Quakérisme. Du temps de Cromwell deux fanatiques, John Lilburne et James Nayler, entraient à Bristol avec une foule d’acolytes, et se présentaient tout nus dans un marché public, en criant : « Saint, saint, saint, Hosanna dans les cieux ! » Ce sont là les ancêtres des pacifiques et honnêtes sectaires que la tradition, en dépit du nom d’Amis qu’ils se donnent eux-mêmes, a nommés Quakers. Cedernier nom, qui signifie trembleurs, fut une vérité à l’origine de la secte ; il indiquait les contorsions , les convulsions bizarres qui paraissaient faire le fonds des pratiques religieuses de ses adhérents. Au milieu de l’anarchie de doctrines et de cérémonies qui signala en Angleterre le passage des indépendants au pouvoir, les quakers se firent remarquer entre tous par l’extravagance de leurs discours et de leurs jongleries. Les ouvrages de Georges Fox, l’organisateur plutôt que le fondateur de la secte, témoignent encore des bizarreries et de l’esprit exalté des premiers quakers. Guillaume Penn lui-même, devenu depuis le modèle des vertus paisibles et modérées, n’y échappa pas dans sa jeunesse.

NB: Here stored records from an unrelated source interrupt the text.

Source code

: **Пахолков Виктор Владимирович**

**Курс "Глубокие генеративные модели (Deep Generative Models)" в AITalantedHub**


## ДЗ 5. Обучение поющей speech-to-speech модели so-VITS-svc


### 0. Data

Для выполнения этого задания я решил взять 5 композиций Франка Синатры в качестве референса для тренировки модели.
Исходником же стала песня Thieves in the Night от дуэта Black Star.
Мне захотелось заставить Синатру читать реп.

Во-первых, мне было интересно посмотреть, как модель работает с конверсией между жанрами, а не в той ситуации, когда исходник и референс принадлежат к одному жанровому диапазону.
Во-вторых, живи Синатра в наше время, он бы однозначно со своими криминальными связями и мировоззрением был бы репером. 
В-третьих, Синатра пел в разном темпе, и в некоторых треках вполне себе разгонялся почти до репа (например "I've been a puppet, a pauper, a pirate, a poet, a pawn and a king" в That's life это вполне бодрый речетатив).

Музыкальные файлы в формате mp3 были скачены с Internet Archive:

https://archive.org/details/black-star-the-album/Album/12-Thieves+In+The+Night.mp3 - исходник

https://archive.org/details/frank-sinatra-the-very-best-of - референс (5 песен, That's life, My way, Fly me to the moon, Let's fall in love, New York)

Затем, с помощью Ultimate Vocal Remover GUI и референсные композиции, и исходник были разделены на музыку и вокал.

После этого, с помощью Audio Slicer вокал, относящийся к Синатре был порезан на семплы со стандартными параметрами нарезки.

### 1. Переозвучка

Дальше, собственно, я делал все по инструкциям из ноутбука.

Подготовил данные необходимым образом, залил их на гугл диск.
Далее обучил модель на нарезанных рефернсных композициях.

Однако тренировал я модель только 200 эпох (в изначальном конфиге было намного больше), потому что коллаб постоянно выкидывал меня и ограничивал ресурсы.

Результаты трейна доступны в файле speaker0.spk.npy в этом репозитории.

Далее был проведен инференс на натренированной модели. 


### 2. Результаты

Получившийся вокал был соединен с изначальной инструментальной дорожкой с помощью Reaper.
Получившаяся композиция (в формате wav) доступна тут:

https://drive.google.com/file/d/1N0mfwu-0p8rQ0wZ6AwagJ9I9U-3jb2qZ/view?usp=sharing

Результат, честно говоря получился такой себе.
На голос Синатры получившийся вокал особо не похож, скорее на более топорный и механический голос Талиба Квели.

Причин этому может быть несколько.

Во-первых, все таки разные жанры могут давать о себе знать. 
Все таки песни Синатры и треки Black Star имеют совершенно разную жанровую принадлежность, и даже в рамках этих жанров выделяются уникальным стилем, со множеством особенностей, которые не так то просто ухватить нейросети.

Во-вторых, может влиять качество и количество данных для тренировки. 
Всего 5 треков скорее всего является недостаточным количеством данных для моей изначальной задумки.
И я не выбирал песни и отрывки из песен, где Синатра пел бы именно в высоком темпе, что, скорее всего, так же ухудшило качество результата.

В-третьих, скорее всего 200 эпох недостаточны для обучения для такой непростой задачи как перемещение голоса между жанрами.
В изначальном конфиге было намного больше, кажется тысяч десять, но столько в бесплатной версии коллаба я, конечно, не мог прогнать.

A cette époque l’Amérique était le grand exutoire religieux ; persécutées ou à l’étroit dans l’ancien monde, toutes les sectes venaient y étendre leurs rameaux au grand air de la liberté, et réaliser leurs plans de vie nouvelle. Les quakers s’embarquèrent donc pour le nouveau monde ; mais ils y arrivaient précédés par leur réputation d’excentricité et d’extravagance, et ils n’eurent pas plus tôt abordé en juillet 1656, que l’autorité de Massachusetts les fit conduire en prison, et s’empara de leurs papiers et de leurs livres, dont quelques-uns furent brûlés par la main de l’exécuteur public. Après quelques semaines d’une réclusion absolue, le capitaine de vaisseau qui les avait amenés fut obligé de les reconduire à ses frais en Europe.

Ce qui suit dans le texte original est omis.